UCAT thresholds compared
Aberdeen (Graduate Dentistry)'s published UCAT threshold for home applicants is around 1820, while Leeds sits at approximately 1850. Their UCAT bars are statistically indistinguishable (within 30 points), so the UCAT is unlikely to be your differentiator between them. Contextual / widening-participation cut-offs differ — Aberdeen (Graduate Dentistry): not separately disclosed; Leeds: ~1670+/2700. Eligible applicants should weight this heavily when choosing.
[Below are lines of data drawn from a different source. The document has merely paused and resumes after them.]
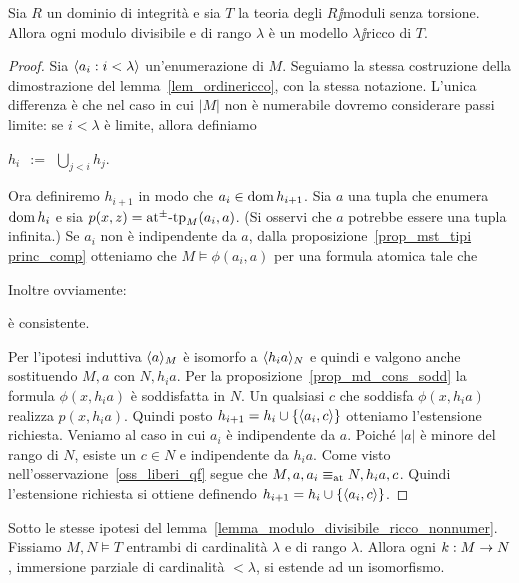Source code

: \begin{lemma}\label{lemma_modulo_divisibile_ricco_nonnumer}
Sia $R$ un dominio di integrit\`a e sia $T$ la teoria degli $R\jj$moduli senza torsione.
Allora ogni modulo divisibile e di rango $\lambda$ \`e un modello $\lambda\jj$ricco di $T$.
\end{lemma}

\begin{proof}
Sia $\langle a_i:i<\lambda\rangle$ un'enumerazione di $M$. Seguiamo la stessa costruzione della dimostrazione del lemma~\ref{lem_ordinericco}, con la stessa notazione. L'unica differenza \`e che nel caso  in cui $|M|$ non \`e numerabile dovremo considerare passi limite: se $i<\lambda$ \`e limite, allora definiamo

\hfil$\displaystyle h_i\ \ :=\ \ \bigcup_{j<i} h_j$.

Ora definiremo $h_{i+1}$ in modo che $a_i\in\mathop{\rm dom} h_{i+1}$. Sia $a$ una tupla che enumera $\mathop{\rm dom} h_i$ e sia $p(x,z)={\tiny\rm at^\pm}\textrm{-tp}_M(a_i,a)$. (Si osservi che $a$ potrebbe essere una tupla infinita.) Se $a_i$ non \`e indipendente da $a$, dalla proposizione~\ref{prop_mst_tipi princ_comp} otteniamo che $M\models\phi(a_i,a)$ per una formula atomica tale che 


Inoltre ovviamente:

\hspace{3ex}\`e consistente.

Per l'ipotesi induttiva $\langle a\rangle_M$ \`e isomorfo a $\langle h_ia\rangle_N$ e quindi  e  valgono anche sostituendo $M,a$ con $N,h_ia$. Per la proposizione~\ref{prop_md_cons_sodd} la formula $\phi(x,h_ia)$ \`e soddisfatta in $N$. Un qualsiasi $c$ che soddisfa $\phi(x,h_ia)$ realizza $p(x,h_ia)$. Quindi posto $h_{i+1}=h_i\cup\{\langle a_i,c\rangle\}$ otteniamo l'estensione richiesta. Veniamo al caso in cui $a_i$ \`e indipendente da $a$. Poich\'e $|a|$ \`e minore del rango di $N$, esiste un $c\in N$ e indipendente da $h_ia$. Come visto nell'osservazione~\ref{oss_liberi_qf} segue che $M,a,a_i\equiv_{\rm at} N,h_ia,c$. Quindi l'estensione richiesta si ottiene definendo $h_{i+1}=h_i\cup\{\langle a_i,c\rangle\}$.
\end{proof}

\begin{corollary}\label{thm_ModDivUltraOmog}
Sotto le stesse ipotesi del lemma~\ref{lemma_modulo_divisibile_ricco_nonnumer}. Fissiamo $M,N\models T$ entrambi di cardinalit\`a $\lambda$ e di rango $\lambda$.  Allora ogni $k:M\rightarrow N$, immersione parziale di cardinalit\`a $<\lambda$, si estende ad un isomorfismo.
\end{corollary}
A-Level and academic profile
Aberdeen (Graduate Dentistry) requires 2:1 in biosciences or allied healthcare profession. UK applicants only. A-levels not used.. Leeds requires AAA including chemistry and biology. One resit attempt accepted (full A-levels), unless mitigating circumstances. If re-sitting Level 3 qualifications, extenuating circumstances should be highlighted in the reference.. Leeds is the stricter A-Level offer; Aberdeen (Graduate Dentistry) is slightly more forgiving. If your predicted grades are borderline, Aberdeen (Graduate Dentistry) carries the lower academic-rejection risk pre-interview. GCSE profile matters at both schools — Aberdeen (Graduate Dentistry): Not applicable - graduate-entry programme. Requires a 2:1 honours degree. Leeds: AAA at A-Level including Chemistry and Biology. 8 GCSEs scored - strong profile expected.
Interview formats
Both Aberdeen (Graduate Dentistry) and Leeds use MMI interviews, so the underlying prep approach is the same — practise ethics frameworks, NHS hot-topic answers and (for MMI) structured station responses against a timer. That said, the specifics differ slightly: Aberdeen (Graduate Dentistry) runs 90-minute mmi; offers made on interview performance only; Leeds runs five-station mmi (online). Mock practice tailored to each school's exact format is the highest-leverage prep. Interview windows: Aberdeen (Graduate Dentistry) interviews in Spring; Leeds in December – February.
Curriculum and teaching style
Aberdeen (Graduate Dentistry) runs a PBL curriculum; Leeds runs a Integrated curriculum. The teaching philosophies are different — Aberdeen (Graduate Dentistry) leans on small-group case-based learning from year 1, while Leeds uses a more traditional lecture-led structure. Specifics: Four-year accelerated graduate-entry BDS. Aberdeen-based with clinical placements across NHS Grampian and remote/rural Scotland. Five-year BChD with integrated science and clinical practice. Clinical placements at Leeds Dental Institute and Yorkshire community sites. Intake size: Aberdeen (Graduate Dentistry) — ~30-40 places per year (small graduate-entry cohort).; Leeds — ~80 home + ~10 international places per year for BChD Dentistry.. A larger cohort means more peer breadth; a smaller cohort means more tutor contact.
Post-interview offer rate
Aberdeen (Graduate Dentistry): Approximately 30 offers from 60 interviews (~50%) for 20 places.. Leeds: All applicants (2025): 76/547 = 14% headline, but ~25% in reality (the 547 includes Dental Hygiene & Therapy applicants - likely ~400 dentistry interviews for 76 places + waitlist offers).. Post-interview odds give you the clearest signal of how competitive each school is at the final stage — a school with a 60% post-interview success rate is structurally easier to convert than one at 25%, even if the interview thresholds look identical on paper.
What makes each distinctive
Aberdeen (Graduate Dentistry): Academic attainment weighted 60% (predicted/achieved degree result), UCAT 40%. A-levels not used. UK applicants only. ~60 candidates interviewed; ~30 offers made for 20 places - ~7 offers to RUK candidates. Leeds: Total score combines UCAT, academic record (achieved/predicted A-levels + GCSEs) and personal statement. Personal statement is also scored, so it is worth tailoring specifically for Leeds.